El 10 de marzo de 2016 parecía un jueves como cualquier otro, hasta que me abofeteó una mala noticia: Ha muerto Fernando del Diego.
Quizás muchos de los que se han detenido en este post no tuvieron la suerte de conocerlo, puede también que no llegaran a percibir la figura de este maestro coctelero –incluso si se han acodado alguna vez en la barra de Del Diego–, porque, como buen bartender, Fernando tenía la virtud de la discreción: era capaz de hacerse invisible, o bien resultar cercano, según requiriera la situación.

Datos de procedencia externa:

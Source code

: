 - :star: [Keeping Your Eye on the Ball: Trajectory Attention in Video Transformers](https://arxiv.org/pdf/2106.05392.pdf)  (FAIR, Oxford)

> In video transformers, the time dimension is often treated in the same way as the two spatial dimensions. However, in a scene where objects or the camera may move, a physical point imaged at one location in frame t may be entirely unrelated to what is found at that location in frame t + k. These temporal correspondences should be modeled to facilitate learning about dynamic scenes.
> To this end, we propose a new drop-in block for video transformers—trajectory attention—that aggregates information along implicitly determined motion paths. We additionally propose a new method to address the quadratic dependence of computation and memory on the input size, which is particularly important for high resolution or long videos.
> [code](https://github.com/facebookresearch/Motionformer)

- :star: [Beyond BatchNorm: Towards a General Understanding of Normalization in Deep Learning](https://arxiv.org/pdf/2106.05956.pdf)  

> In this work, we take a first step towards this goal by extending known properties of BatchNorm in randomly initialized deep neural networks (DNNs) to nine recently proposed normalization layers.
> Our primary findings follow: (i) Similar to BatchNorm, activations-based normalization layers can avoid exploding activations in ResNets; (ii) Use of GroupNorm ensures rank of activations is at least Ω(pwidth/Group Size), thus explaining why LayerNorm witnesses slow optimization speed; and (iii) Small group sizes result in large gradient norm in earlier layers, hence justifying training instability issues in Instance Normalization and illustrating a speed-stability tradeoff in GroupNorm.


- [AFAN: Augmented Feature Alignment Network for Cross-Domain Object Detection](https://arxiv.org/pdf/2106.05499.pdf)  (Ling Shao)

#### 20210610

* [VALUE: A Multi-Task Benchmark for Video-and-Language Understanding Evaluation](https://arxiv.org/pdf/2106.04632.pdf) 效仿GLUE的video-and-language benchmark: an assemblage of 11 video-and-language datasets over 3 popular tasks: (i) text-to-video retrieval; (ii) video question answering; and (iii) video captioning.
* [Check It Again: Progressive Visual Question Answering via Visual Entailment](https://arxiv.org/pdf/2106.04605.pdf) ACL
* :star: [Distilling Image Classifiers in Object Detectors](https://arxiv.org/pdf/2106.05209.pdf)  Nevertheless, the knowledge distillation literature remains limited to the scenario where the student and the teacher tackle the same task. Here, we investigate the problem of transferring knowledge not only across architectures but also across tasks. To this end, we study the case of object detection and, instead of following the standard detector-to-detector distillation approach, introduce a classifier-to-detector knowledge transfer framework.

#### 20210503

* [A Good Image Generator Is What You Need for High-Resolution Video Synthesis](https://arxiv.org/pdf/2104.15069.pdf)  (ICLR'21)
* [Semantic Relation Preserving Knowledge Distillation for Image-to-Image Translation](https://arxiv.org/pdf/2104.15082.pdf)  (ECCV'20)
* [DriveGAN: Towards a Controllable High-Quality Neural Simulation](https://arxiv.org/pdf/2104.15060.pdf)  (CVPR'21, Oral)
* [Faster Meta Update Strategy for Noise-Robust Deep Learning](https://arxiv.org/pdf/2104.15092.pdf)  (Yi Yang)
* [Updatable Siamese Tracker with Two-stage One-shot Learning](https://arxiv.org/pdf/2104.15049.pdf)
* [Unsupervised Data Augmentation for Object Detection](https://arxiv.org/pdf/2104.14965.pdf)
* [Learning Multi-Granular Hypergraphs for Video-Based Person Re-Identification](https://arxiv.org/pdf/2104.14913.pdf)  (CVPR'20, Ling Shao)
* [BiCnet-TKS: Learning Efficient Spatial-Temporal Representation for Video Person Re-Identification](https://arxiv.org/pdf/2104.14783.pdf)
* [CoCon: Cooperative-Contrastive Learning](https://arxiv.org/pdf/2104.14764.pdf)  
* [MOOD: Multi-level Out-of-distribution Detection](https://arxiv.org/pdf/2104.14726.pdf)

El sabio alquimista espirituoso que anteayer se nos fue tenía muchos otros méritos. Era, desde luego, un gran conocedor del recetario clásico de la coctelería, que sabía interpretar con tanto rigor como sensibilidad. Fernando del Diego era, también, un profesional bien formado, con una trayectoria sin parangón: fue discípulo del mismísimo Perico Chicote, y trabajó durante 32 años en mítico Museo Chicote antes de lanzarse a su propia aventura, el cocktail-bar Del Diego, inaugurado en 1992 (en la calle Reina de Madrid, en la misma manzana donde aún funciona el famoso Chicote).
Si no hago mal las cuentas, Fernando pasó 56 años de su vida tras la barra del bar. Y puede decirse que fue tan tenaz como audaz, porque en los primeros '90, cuando de abrió su propio negocio, la coctelería no tenía el reclamo trendy que hoy impulsa a tantos chavales a coger el shaker: era más bien un arte olvidado, que sólo atraía a unos cuantos chalados (entre los que me cuento).
Hete aquí, justamente, la importancia del papel de Fernando del Diego en esta historia: fue el único bartender de Madrid que consiguió mantener vivo el interés por la coctelería, en los años más difíciles: cuando aquello no le importaba a (casi) nadie.
No quiero cerrar esta despedida sin una pincelada personal: conocí a Fernando en el año 1989, cuando aún trabajaba en la barra del Museo Chicote. Llevaba yo apenas unas semanas en Madrid y no era más que eso: un recién llegado, demasiado joven, pobre y cargado de curiosidad e ilusiones. No tenía, desde luego, el perfil (ni la cartera) de los clientes del Chicote, pero el museo me gustó tanto que Fernando y los viejos camareros me adoptaron como una suerte de exótica mascota. Cuando el bartender abrió Del Diego, le seguí y fui uno de sus clientes habituales durante cierto tiempo. En los últimos años, vaya a saber por qué, le visité mucho menos. Pero Fernando jamás me lo reprochó. Aunque no me hubiera visto el pelo en tres años, siempre me extendía la mano, se interesaba por la suerte de mi familia (recordado cada nombre, aunque no les conociera) y me servía un dry martini impecable.
Por eso, ahora mismo me estoy enjugando las lágrimas. Lágrimas de dry martini.